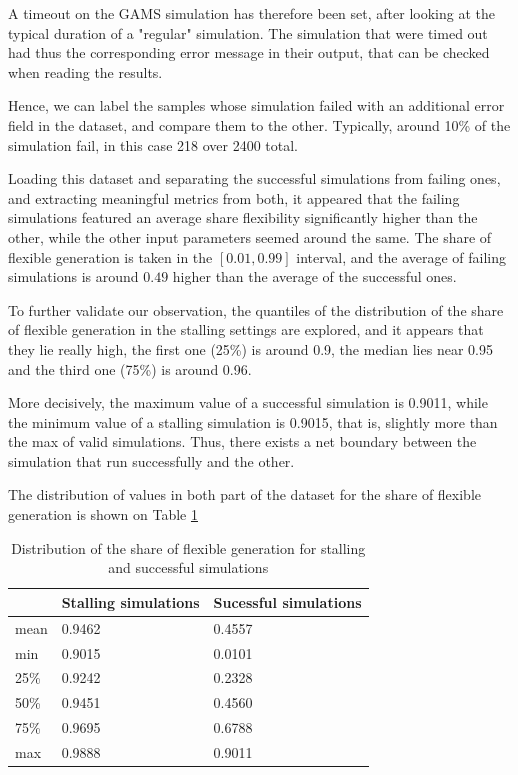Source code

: A timeout on the GAMS simulation has therefore been set, after looking at the typical duration of a "regular" simulation. The simulation that were timed out had thus the corresponding error message in their output, that can be checked when reading the results.

Hence, we can label the samples whose simulation failed with an additional error field in the dataset, and compare them to the other. Typically, around 10\% of the simulation fail, in this case 218 over 2400 total.

Loading this dataset and separating the successful simulations from failing ones, and extracting meaningful metrics from both, it appeared that the failing simulations featured an average share flexibility significantly higher than the other, while the other input parameters seemed around the same. The share of flexible generation is taken in the $[0.01, 0.99]$ interval, and the average of failing simulations is around $0.49$ higher than the average of the successful ones.

To further validate our observation, the quantiles of the distribution of the share of flexible generation in the stalling settings are explored, and it appears that they lie really high, the first one (25\%) is around 0.9, the median lies near 0.95 and the third one (75\%) is around 0.96. 

More decisively, the maximum value of a successful simulation is 0.9011, while the minimum value of a stalling simulation is 0.9015, that is, slightly more than the max of valid simulations. Thus, there exists a net boundary between the simulation that run successfully and the other. 

The distribution of values in both part of the dataset for the share of flexible generation is shown on Table \ref{tab:stalling-simulations}

\begin{table}[h]
    \centering
    \begin{tabular}{|l|ll|}
        \hline
        & Stalling simulations & Sucessful simulations \\ \hline        
        mean & 0.9462 & 0.4557 \\
        min  & 0.9015 & 0.0101 \\
        25\% & 0.9242 & 0.2328 \\
        50\% & 0.9451 & 0.4560 \\
        75\% & 0.9695 & 0.6788 \\
        max  & 0.9888 & 0.9011 \\ \hline
    \end{tabular}
    \caption{Distribution of the share of flexible generation for stalling and successful simulations}
    \label{tab:stalling-simulations}
\end{table}

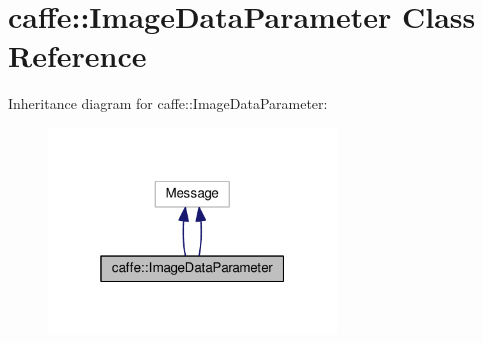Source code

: \hypertarget{classcaffe_1_1_image_data_parameter}{}\section{caffe\+:\+:Image\+Data\+Parameter Class Reference}
\label{classcaffe_1_1_image_data_parameter}


Inheritance diagram for caffe\+:\+:Image\+Data\+Parameter\+:
\nopagebreak
\begin{figure}[H]
\begin{center}
\leavevmode
\includegraphics[width=217pt]{classcaffe_1_1_image_data_parameter__inherit__graph}
\end{center}
\end{figure}
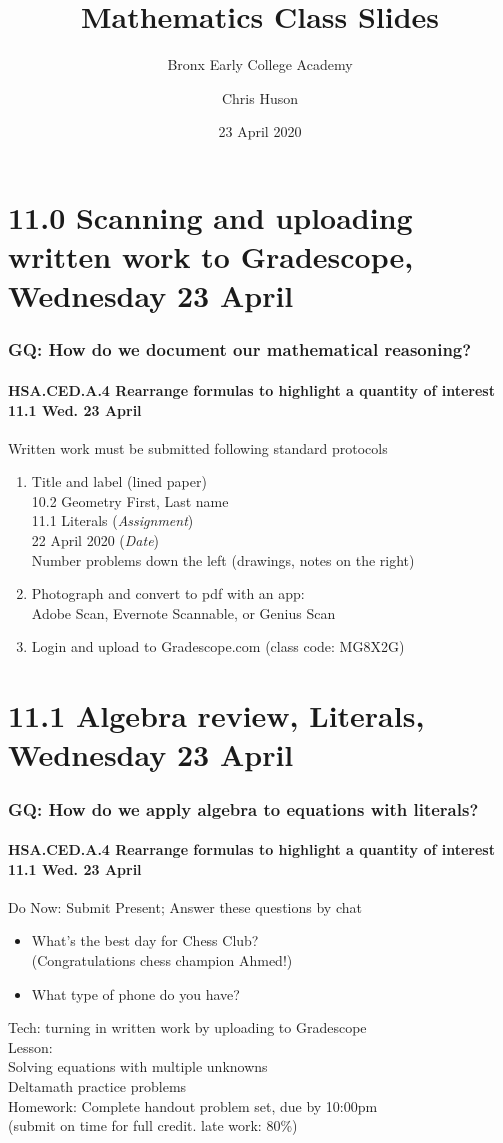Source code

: \documentclass{beamer}
\title{Mathematics Class Slides}
\subtitle{Bronx Early College Academy}
\author{Chris Huson}
\date{23 April 2020}
\begin{document}
\frame{\titlepage}
\section[Outline]{}
\frame{\tableofcontents}

\section{11.0 Scanning and uploading written work to Gradescope, Wednesday 23 April} 
\frame
{
  \frametitle{GQ: How do we document our mathematical reasoning?}
  \framesubtitle{HSA.CED.A.4 Rearrange formulas to highlight a quantity of interest \hfill \alert{11.1 Wed. 23 April}}

  Written work must be submitted following standard protocols
  
  \begin{enumerate}
      \item Title and label (lined paper) \\[0.25cm]
      10.2 Geometry \hfill First, Last name \\
      11.1 Literals (\emph{Assignment})\\
      22 April 2020 (\emph{Date}) \\[0.25cm]
      Number problems down the left (drawings, notes on the right)
      \item Photograph and convert to pdf with an app: \\
      \quad Adobe Scan, Evernote Scannable, or Genius Scan
      \item Login and upload to Gradescope.com (class code: \alert{MG8X2G})
    \end{enumerate}
}

\section{11.1 Algebra review, Literals, Wednesday 23 April} 
\frame
{
  \frametitle{GQ: How do we apply algebra to equations with literals?}
  \framesubtitle{HSA.CED.A.4 Rearrange formulas to highlight a quantity of interest \hfill \alert{11.1 Wed. 23 April}}

  \begin{block}{Do Now: Submit Present; Answer these questions by chat}
    \begin{itemize}
      \item What's the best day for Chess Club? \\
      (Congratulations chess champion Ahmed!)
      \item What type of phone do you have? 
    \end{itemize}

    \end{block}
    Tech: turning in written work by uploading to Gradescope \\[0.25cm]
    Lesson: \\
    Solving equations with multiple unknowns\\
    Deltamath practice problems \\[0.25cm]
    Homework: Complete handout problem set, due by 10:00pm \\
    (submit on time for full credit. late work: 80\%)
}
\end{document}
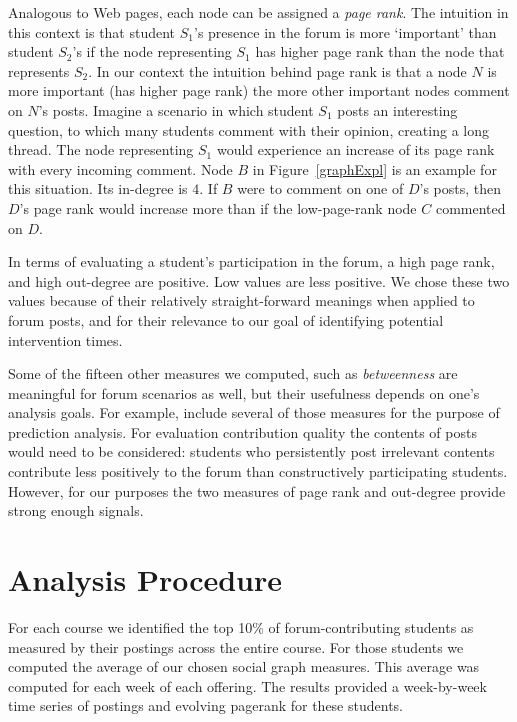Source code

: Analogous to Web pages, each node can be assigned a {\em page
  rank}. The intuition in this context is that student $S_1$'s
presence in the forum is more `important' than student $S_2$'s if the
node representing $S_1$ has higher page rank than the node that
represents $S_2$. In our context the intuition behind page rank is
that a node $N$ is more important (has higher page rank) the more
other important nodes comment on $N$'s posts. Imagine a scenario
in which student $S_1$ posts an interesting question, to which many
students comment with their opinion, creating a long thread. The node
representing $S_1$ would experience an increase of its page rank with
every incoming comment. Node $B$ in Figure~\ref{graphExpl} is an
example for this situation. Its in-degree is $4$. If $B$ were to
comment on one of $D$'s posts, then $D$'s page rank would increase
more than if the low-page-rank node $C$ commented on $D$.

In terms of evaluating a student's participation in the forum, a high
page rank, and high out-degree are positive. Low values are less
positive. We chose these two values because of their relatively
straight-forward meanings when applied to forum posts, and for their
relevance to our goal of identifying potential intervention times.

Some of the fifteen other measures we computed, such as {\em
  betweenness} are meaningful for forum scenarios as well, but their
usefulness depends on one's analysis goals. For example,
\cite{yang2013} include several of those measures for the purpose of
prediction analysis. For evaluation contribution quality the contents
of posts would need to be considered: students who persistently post
irrelevant contents contribute less positively to the forum than
constructively participating students. However, for our purposes the
two measures of page rank and out-degree provide strong enough
signals.

\section{Analysis Procedure}

For each course we identified the top 10\% of forum-contributing
students as measured by their postings across the entire course. For
those students we computed the average of our chosen social graph
measures. This average was computed for each week of each
offering. The results provided a week-by-week time series of postings
and evolving pagerank for these students.

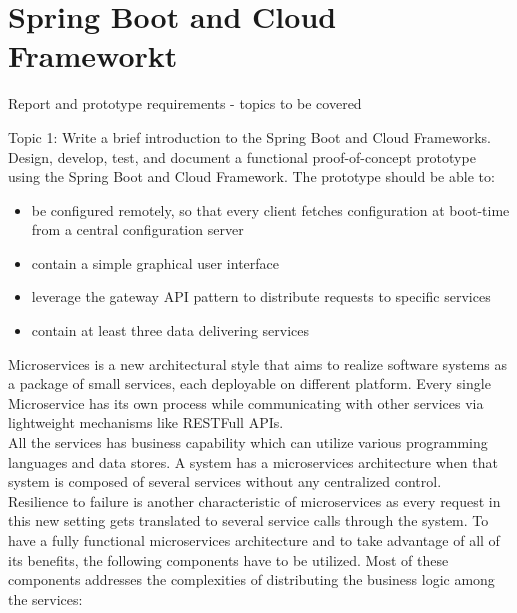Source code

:\chapter{Spring Boot and Cloud Frameworkt}\label{ch:spring}
Report and prototype requirements - topics to be covered

Topic 1: Write a brief introduction to the Spring Boot and Cloud Frameworks. Design, develop, test, and document a functional proof-of-concept prototype using the Spring Boot and Cloud Framework. The prototype should be able to:
\begin{itemize}
\item be configured remotely, so that every client fetches configuration at boot-time from a central configuration server
\item contain a simple graphical user interface
\item leverage the gateway API pattern to distribute requests to specific services
\item contain at least three data delivering services 
\end{itemize}
Microservices is a new architectural style that aims to realize software systems as a package of small services, each deployable on different platform. Every single Microservice has its own process while communicating with other services via lightweight mechanisms like RESTFull APIs.\\

All the services has business capability which can utilize various programming languages and data stores. A system has a microservices architecture when that system is composed of several services without any centralized control.\\

Resilience to failure is another characteristic of microservices as every request in this new setting gets translated to several service calls through the system. To have a fully functional microservices architecture and to take advantage of all of its benefits, the following components have to be utilized. Most of these components addresses the complexities of distributing the business logic among the services:

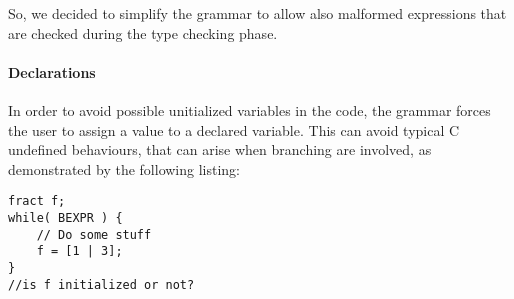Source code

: So, we decided to simplify the grammar to allow also malformed expressions that
are checked during the type checking phase.


\paragraph{Declarations}

In order to avoid possible unitialized variables in the code, the grammar 
forces the user to assign a value to a declared variable. This can avoid
typical C undefined behaviours, that can arise when branching are involved, as
demonstrated by the following listing:
\begin{verbatim}
fract f;
while( BEXPR ) {
    // Do some stuff
    f = [1 | 3];
}
//is f initialized or not?
\end{verbatim}
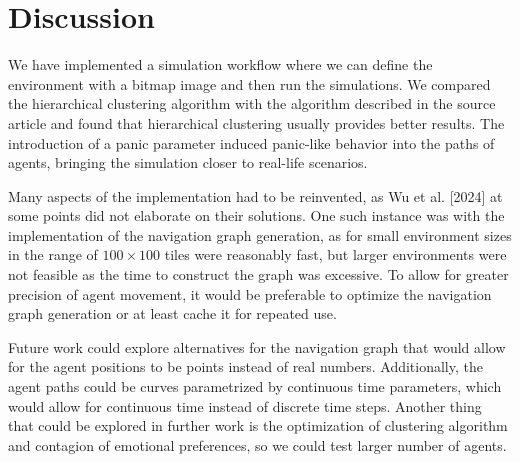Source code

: \documentclass[9pt]{pnas-new}
\begin{document}
\section{Discussion}
We have implemented a simulation workflow where we can define the environment with a bitmap image and then run the simulations. We compared the hierarchical clustering algorithm with the algorithm described in the source article and found that hierarchical clustering usually provides better results. The introduction of a panic parameter induced panic-like behavior into the paths of agents, bringing the simulation closer to real-life scenarios.

Many aspects of the implementation had to be reinvented, as Wu et al. [2024] at some points did not elaborate on their solutions. One such instance was with the implementation of the navigation graph generation, as for small environment sizes in the range of $100\times 100$ tiles were reasonably fast, but larger environments were not feasible as the time to construct the graph was excessive. To allow for greater precision of agent movement, it would be preferable to optimize the navigation graph generation or at least cache it for repeated use.

Future work could explore alternatives for the navigation graph that would allow for the agent positions to be points instead of real numbers. Additionally, the agent paths could be curves parametrized by continuous time parameters, which would allow for continuous time instead of discrete time steps. Another thing that could be explored in further work is the optimization of clustering algorithm and contagion of emotional preferences, so we could test larger number of agents.

\showacknow %


\begin{multicols}{2}
\section*{\bibname}

\end{multicols}
\end{document}
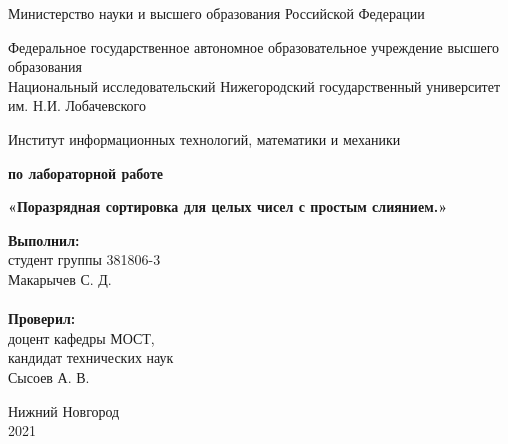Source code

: \documentclass{report}
\begin{document}
\begin{titlepage}

\begin{center}
Министерство науки и высшего образования Российской Федерации
\end{center}

\begin{center}
Федеральное государственное автономное образовательное учреждение высшего образования \\
Национальный исследовательский Нижегородский государственный университет им. Н.И. Лобачевского
\end{center}

\begin{center}
Институт информационных технологий, математики и механики
\end{center}

\vspace{4em}

\begin{center}
\textbf{ по лабораторной работе} \\
\end{center}
\begin{center}
\textbf{\Large«Поразрядная сортировка для целых чисел с простым слиянием.»} \\
\end{center}

\vspace{4em}

\newbox{\lbox}
\newlength{\maxl}
\setlength{\maxl}{\wd\lbox}
\hfill\parbox{7cm}{
\hspace*{5cm}\hspace*{-5cm}\textbf{Выполнил:} \\ студент группы 381806-3 \\ Макарычев С. Д.\\
\\
\hspace*{5cm}\hspace*{-5cm}\textbf{Проверил:}\\ доцент кафедры МОСТ, \\ кандидат технических наук \\ Сысоев А. В.\\
}
\vspace{\fill}

\begin{center} Нижний Новгород \\ 2021 \end{center}

\end{titlepage}
\end{document}
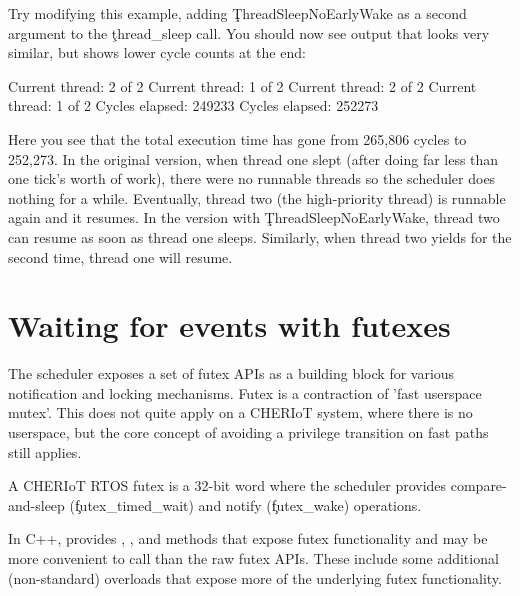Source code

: Try modifying this example, adding \c{ThreadSleepNoEarlyWake}  as a second argument to the \c{thread_sleep} call.
You should now see output that looks very similar, but shows lower cycle counts at the end:

\begin{console}
Current thread: 2 of 2
Current thread: 1 of 2
Current thread: 2 of 2
Current thread: 1 of 2
Cycles elapsed: 249233
Cycles elapsed: 252273
\end{console}

Here you see that the total execution time has gone from 265,806 cycles to 252,273.
In the original version, when thread one slept (after doing far less than one tick's worth of work), there were no runnable threads so the scheduler does nothing for a while.
Eventually, thread two (the high-priority thread) is runnable again and it resumes.
In the version with \c{ThreadSleepNoEarlyWake}, thread two can resume as soon as thread one sleeps.
Similarly, when thread two yields for the second time, thread one will resume.

\section[label=futex]{Waiting for events with futexes}

The scheduler exposes a set of futex APIs as a building block for various notification and locking mechanisms.
Futex is a contraction of 'fast userspace mutex'.
This does not quite apply on a CHERIoT system, where there is no userspace, but the core concept of avoiding a privilege transition on fast paths still applies.

A CHERIoT RTOS futex is a 32-bit word where the scheduler provides compare-and-sleep (\c{futex_timed_wait}) and notify (\c{futex_wake}) operations.



\begin{note}
	In C++,  provides , , and  methods that expose futex functionality and may be more convenient to call than the raw futex APIs.
	These include some additional (non-standard) overloads that expose more of the underlying futex functionality.
\end{note}

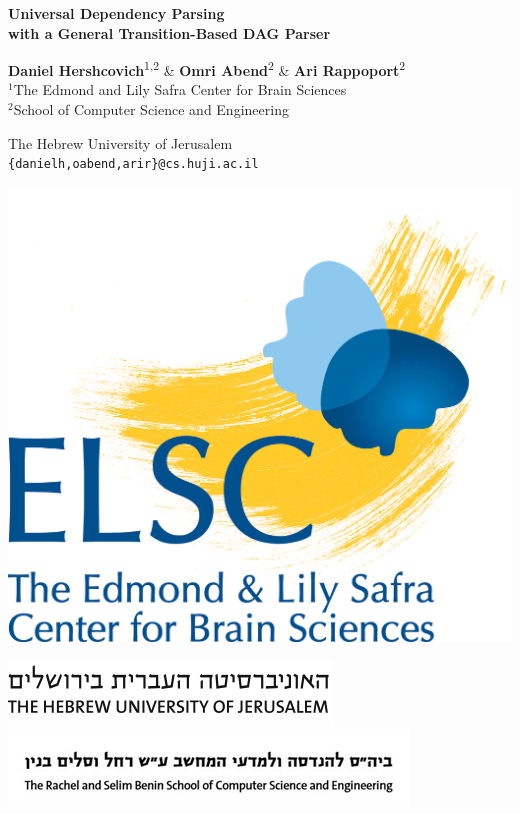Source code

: \documentclass[a0,portrait]{a0poster}
\begin{document}
\begin{center}
	\veryHuge \color{NavyBlue} \textbf{Universal Dependency Parsing \\
	with a General Transition-Based DAG Parser}
\end{center}
\begin{minipage}[b]{0.57\linewidth}
\LARGE \textbf{Daniel Hershcovich}\textsuperscript{1,2} \&
	   \textbf{Omri Abend}\textsuperscript{2} \&
	   \textbf{Ari Rappoport}\textsuperscript{2} \\[0.5cm]
\large $^1$The Edmond and Lily Safra Center for Brain Sciences \\
  $^2$School of Computer Science and Engineering
  \setlength{\columnseprule}{0pt}
  \setlength\multicolsep{-20pt}
  \begin{multicols}{2}
  The Hebrew University of Jerusalem \\
  \texttt{\{danielh,oabend,arir\}@cs.huji.ac.il}
  \end{multicols}
\end{minipage}
\hfill
\begin{minipage}[b]{.1\linewidth}
\includegraphics[width=\linewidth]{elsc_logo.png}
\end{minipage}
\begin{minipage}[b]{.18\linewidth}
\includegraphics[width=\linewidth]{huji_banner.png}
\includegraphics[width=1.04\linewidth]{cse_banner.jpg}
\end{minipage}
\end{document}
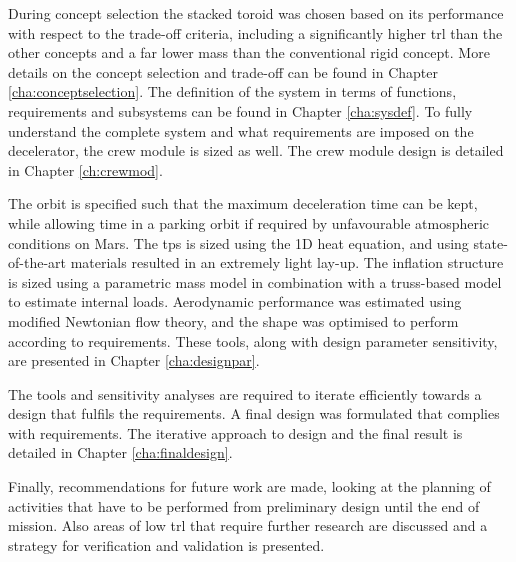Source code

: During concept selection the stacked toroid was chosen based on its performance with respect to the trade-off criteria, including a significantly higher \gls{trl} than the other concepts and a far lower mass than the conventional rigid concept. More details on the concept selection and trade-off can be found in Chapter \ref{cha:conceptselection}. The definition of the system in terms of functions, requirements and subsystems can be found in Chapter \ref{cha:sysdef}. To fully understand the complete system and what requirements are imposed on the decelerator, the crew module is sized as well. The crew module design is detailed in Chapter \ref{ch:crewmod}.

The orbit is specified such that the maximum deceleration time can be kept, while allowing time in a parking orbit if required by unfavourable atmospheric conditions on Mars. The \gls{tps} is sized using the 1D heat equation, and using state-of-the-art materials resulted in an extremely light lay-up. The inflation structure is sized using a parametric mass model in combination with a truss-based model to estimate internal loads. Aerodynamic performance was estimated using modified Newtonian flow theory, and the shape was optimised to perform according to requirements. These tools, along with design parameter sensitivity, are presented in Chapter \ref{cha:designpar}.

The tools and sensitivity analyses are required to iterate efficiently towards a design that fulfils the requirements. A final design was formulated that complies with requirements. The iterative approach to design and the final result is detailed in Chapter \ref{cha:finaldesign}.

Finally, recommendations for future work are made, looking at the planning of activities that have to be performed from preliminary design until the end of mission. Also areas of low \gls{trl} that require further research are discussed and a strategy for verification and validation is presented.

————————

■ **WHAT IS EXPECTED**
In the data above, please extract the lines from the first one through the line with "Hence, we can", exactly, and keep pictures out.

■ **ANSWER BOX**
Source code

: A timeout on the GAMS simulation has therefore been set, after looking at the typical duration of a "regular" simulation. The simulation that were timed out had thus the corresponding error message in their output, that can be checked when reading the results.

Hence, we can label the samples whose simulation failed with an additional error field in the dataset, and compare them to the other. Typically, around 10\% of the simulation fail, in this case 218 over 2400 total.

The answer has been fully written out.